Doing so, the sampes of the impuse response increase beyond the above mentioned range, i.e. for n<-Nb and n>Na. Nevertheless, the residual peak distortion is less than the original one (I don't remember exactly, but I think that this last statement is true with the condition that initially the eye is not completely closed, i.e. D<1).

Regards

Z

Correct. But I still confused about the relationship between \[\mathcal{D}\] and ZF. Why we use the absolute value in the minimization?

Thanks

---------- Post added at 18:31 ---------- Previous post was at 18:19 ----------

I came up with an idea for confusion of post#2 (future samples):
If the equalizer has N1 taps for future samples and N2 taps for previous samples, the receiver produces any output with delay of N1 samples.

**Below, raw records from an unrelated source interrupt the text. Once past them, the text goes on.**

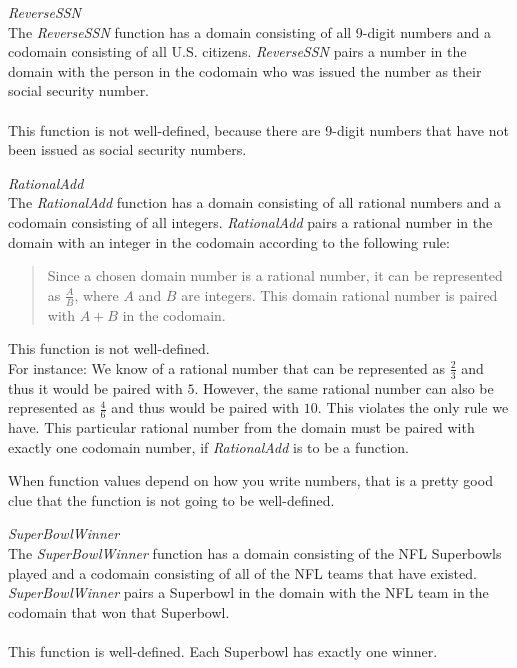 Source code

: \documentclass{ximera}
\begin{document}
\begin{example} \textit{ReverseSSN} \\
The \textit{ReverseSSN} function has a domain consisting of all 9-digit numbers and a codomain consisting of all U.S. citizens.  \textit{ReverseSSN} pairs a number in the domain with the person in the codomain who was issued the number as their social security number. 
\\ \\ 
This function is not well-defined, because there are 9-digit numbers that have not been issued as social security numbers.
\end{example}


\begin{example} \textit{RationalAdd} \\
The \textit{RationalAdd} function has a domain consisting of all rational numbers and a codomain consisting of all integers.  \textit{RationalAdd} pairs a rational number in the domain with an integer in the codomain according to the following rule: \\ 
\begin{quote}
Since a chosen domain number is a rational number, it can be represented as $\tfrac{A}{B}$, where $A$ and $B$ are integers. This domain rational number is paired with $A+B$ in the codomain.
\end{quote}
 
This function is not well-defined.  \\

For instance: We know of a rational number that can be represented as $\tfrac{2}{3}$ and thus it would be paired with $5$.  However, the same rational number can also be represented as $\tfrac{4}{6}$ and thus would be paired with $10$.  This violates the only rule we have.  This particular rational number from the domain must be paired with exactly one codomain number, if \textit{RationalAdd} is to be a function.

\begin{warning}
When function values depend on how you write numbers, that is a pretty good clue that the function is not going to be well-defined.
\end{warning}
\end{example}



\begin{example} \textit{SuperBowlWinner}  \\
The \textit{SuperBowlWinner} function has a domain consisting of the NFL Superbowls played and a codomain consisting of all of the NFL teams that have existed.  \textit{SuperBowlWinner} pairs a Superbowl in the domain with the NFL team in the codomain that won that Superbowl.  \\ 
\\
This function is well-defined. Each Superbowl has exactly one winner.
\end{example}
\end{document}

This delay would be enough to get all the needed future samples. So as a whole the system will produce equalized output with a delay :D

This makes sense. Now I am confused about another thing: the concatenation of the transmit filter, channel, matched filter, and sampler has an equivalent discrete-time model with coefficients from say \[-N_1\] up to \[N_2\]. The noise output of this model is colored, and hence we do noise whitening. The concatenation of the above time-discrete model and the noise whitening filter results in an equivalent discrete-time model whose coefficients start from 0 up to \[N_2\]. This means now we do not have interference from future symbols. How to connect between the original model and the white noise model?

Regards
 

Well now the whitening filter has future samples in its implementation.

---------- Post added at 18:56 ---------- Previous post was at 18:44 ----------

Correct. But I still confused about the relationship between \[\mathcal{D}\] and ZF. Why we use the absolute value in the minimization?

Well some ISI components are positive while others may be negative. Now positive or negative information stream will yield different values for ISI. When we minimize the sum of absolute value of 'q' , the ISI is minimized regardless of information symbol sign. If minimization is carried out on sum of 'q' (NOT absolute) the sign of information stream may result in large ISI.

How do you type those formulas ??
 

Well now the whitening filter has future samples in its implementation.

So, future samples are absorbed by the whitening filter.

Returning to the whitening filter: why we use \[1/G^*(1/z^*)\] as the whitening filter again?

Another thing, in DSP books it is said that z-transform reduces to discrete-time Fourier Transform by setting \[z=e^{jw}\]. However, in the digital communication books, when evaluating the power spectrum from the z-transform, it is set \[z=e^{jwT}\], where T is the symbol duration. Why?

About typing: just write [ tex ] in the left and [ /tex ] in the right, and put Latex commands inside. Just eliminate the spaces inside [].